Are you just making this stuff up and do you have something like a cite to back this up?
I would need evidence to believe it, but if your credibility can be attested to I would not take the default position that you were lying. I can’t imagine that the evidence would be look much different regardless of the kind object you pulled out the ground.
Exactly. So why not look at the factors that are causative instead of honing in on the thing that happens to be merely correlated with the pertinent factors. Using race-based statistics has just as much merit as looking at statistics for food and musical preferences. Those things may also correlate with the risk factors, too, but they are not determinants and shouldn’t be treated as such. There may be few reports of rape commited by men who listen to Led Zeppelin against women who listen to Anita Baker, but that doesn’t mean that music preference is relevant.
But if I told you that my next door neighbor, a college student, does not make a lot of noise or has any parties should you doubt what I’m saying? Should you not believe me, just because it defies conventional wisdom?
Now I’m wondering how you would know what a Russian mob would do.
By applying the stats the way you have been, you are. It’s not necessary to actually say something when the very fact that we are having this discussion says that is the underlying principle to your argument. Otherwise, you’d be joining me in saying that they are irrelevant.
The above goes for everything else you said.

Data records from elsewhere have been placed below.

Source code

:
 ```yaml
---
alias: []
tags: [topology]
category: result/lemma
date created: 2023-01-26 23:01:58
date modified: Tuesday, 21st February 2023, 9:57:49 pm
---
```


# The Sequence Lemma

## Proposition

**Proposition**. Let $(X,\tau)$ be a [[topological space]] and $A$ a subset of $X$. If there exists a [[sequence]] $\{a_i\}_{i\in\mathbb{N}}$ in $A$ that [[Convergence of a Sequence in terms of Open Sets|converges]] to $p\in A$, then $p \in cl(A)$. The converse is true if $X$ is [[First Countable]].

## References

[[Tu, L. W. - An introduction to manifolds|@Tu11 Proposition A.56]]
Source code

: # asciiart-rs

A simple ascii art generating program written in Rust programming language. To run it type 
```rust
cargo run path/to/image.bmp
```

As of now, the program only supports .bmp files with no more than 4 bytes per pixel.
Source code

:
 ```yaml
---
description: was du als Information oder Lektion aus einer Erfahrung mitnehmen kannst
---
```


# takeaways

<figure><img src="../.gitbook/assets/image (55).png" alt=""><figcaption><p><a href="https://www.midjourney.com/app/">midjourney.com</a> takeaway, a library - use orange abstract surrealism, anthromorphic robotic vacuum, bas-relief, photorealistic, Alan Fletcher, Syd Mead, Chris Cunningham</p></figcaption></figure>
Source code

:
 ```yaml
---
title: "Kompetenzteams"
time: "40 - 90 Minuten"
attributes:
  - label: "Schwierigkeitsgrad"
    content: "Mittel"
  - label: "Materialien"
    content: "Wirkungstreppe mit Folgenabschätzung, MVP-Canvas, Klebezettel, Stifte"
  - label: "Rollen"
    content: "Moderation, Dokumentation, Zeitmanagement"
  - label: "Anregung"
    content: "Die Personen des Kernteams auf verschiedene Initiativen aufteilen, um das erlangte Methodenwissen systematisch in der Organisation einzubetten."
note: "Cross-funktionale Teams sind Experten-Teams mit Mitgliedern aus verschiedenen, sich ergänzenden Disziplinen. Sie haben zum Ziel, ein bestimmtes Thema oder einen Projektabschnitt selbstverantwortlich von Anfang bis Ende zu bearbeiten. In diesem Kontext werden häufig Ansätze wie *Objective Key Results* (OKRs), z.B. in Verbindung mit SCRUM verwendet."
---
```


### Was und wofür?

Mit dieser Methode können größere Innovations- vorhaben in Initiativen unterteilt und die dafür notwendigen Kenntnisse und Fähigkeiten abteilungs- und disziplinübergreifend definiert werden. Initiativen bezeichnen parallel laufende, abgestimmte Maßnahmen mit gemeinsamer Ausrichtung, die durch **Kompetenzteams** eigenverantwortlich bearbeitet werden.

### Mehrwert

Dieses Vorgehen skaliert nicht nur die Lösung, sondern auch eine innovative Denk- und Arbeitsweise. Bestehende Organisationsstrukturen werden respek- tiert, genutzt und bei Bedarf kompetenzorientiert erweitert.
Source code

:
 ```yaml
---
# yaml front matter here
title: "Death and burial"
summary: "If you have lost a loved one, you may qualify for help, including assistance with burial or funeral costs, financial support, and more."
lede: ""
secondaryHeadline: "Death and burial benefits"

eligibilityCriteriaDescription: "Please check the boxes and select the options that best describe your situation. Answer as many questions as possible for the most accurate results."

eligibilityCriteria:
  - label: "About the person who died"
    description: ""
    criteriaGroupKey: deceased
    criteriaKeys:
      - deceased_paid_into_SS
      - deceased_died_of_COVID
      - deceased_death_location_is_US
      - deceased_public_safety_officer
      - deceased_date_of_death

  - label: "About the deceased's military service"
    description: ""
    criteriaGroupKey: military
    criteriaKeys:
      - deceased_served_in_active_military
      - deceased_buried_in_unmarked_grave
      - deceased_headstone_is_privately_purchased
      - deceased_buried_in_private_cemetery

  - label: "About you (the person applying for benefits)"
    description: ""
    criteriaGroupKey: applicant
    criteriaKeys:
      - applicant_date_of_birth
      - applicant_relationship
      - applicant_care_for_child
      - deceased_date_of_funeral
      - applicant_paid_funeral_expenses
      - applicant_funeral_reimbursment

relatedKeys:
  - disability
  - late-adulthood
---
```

The only evidence is what the witness asserts, though. That evidence has as much weight as the accuser, in this case, identifying three white men as her attackers. So if you admit that a witness fingering a one-armed Chinese man changes your assessment–even though the stats tell you that one-armed Chinese attackers are rare–you have to do the same with this case. Or else you’re being inconsistent.
If the accuser claimed to have been raped and had no idea of who did it, I’d be more inclined to use what is generally understood about rape in deciding what race was likely involved. Most rapists are acquaintaces of the victim and, as result (due to those pesky correlated factors again!) are more likely to be of the same race. But if the accuser is saying she was raped by white men, there is nothing on the face of that allegation that makes me say that is unlikely.
Especially, since while there is a lot we don’t know about this case, some things that we do know suggest that the moon and sun may have been aligned in just the right way to make the rarest of rare events (that being, white-on-black rape likely enough to not warrant extra skepticism.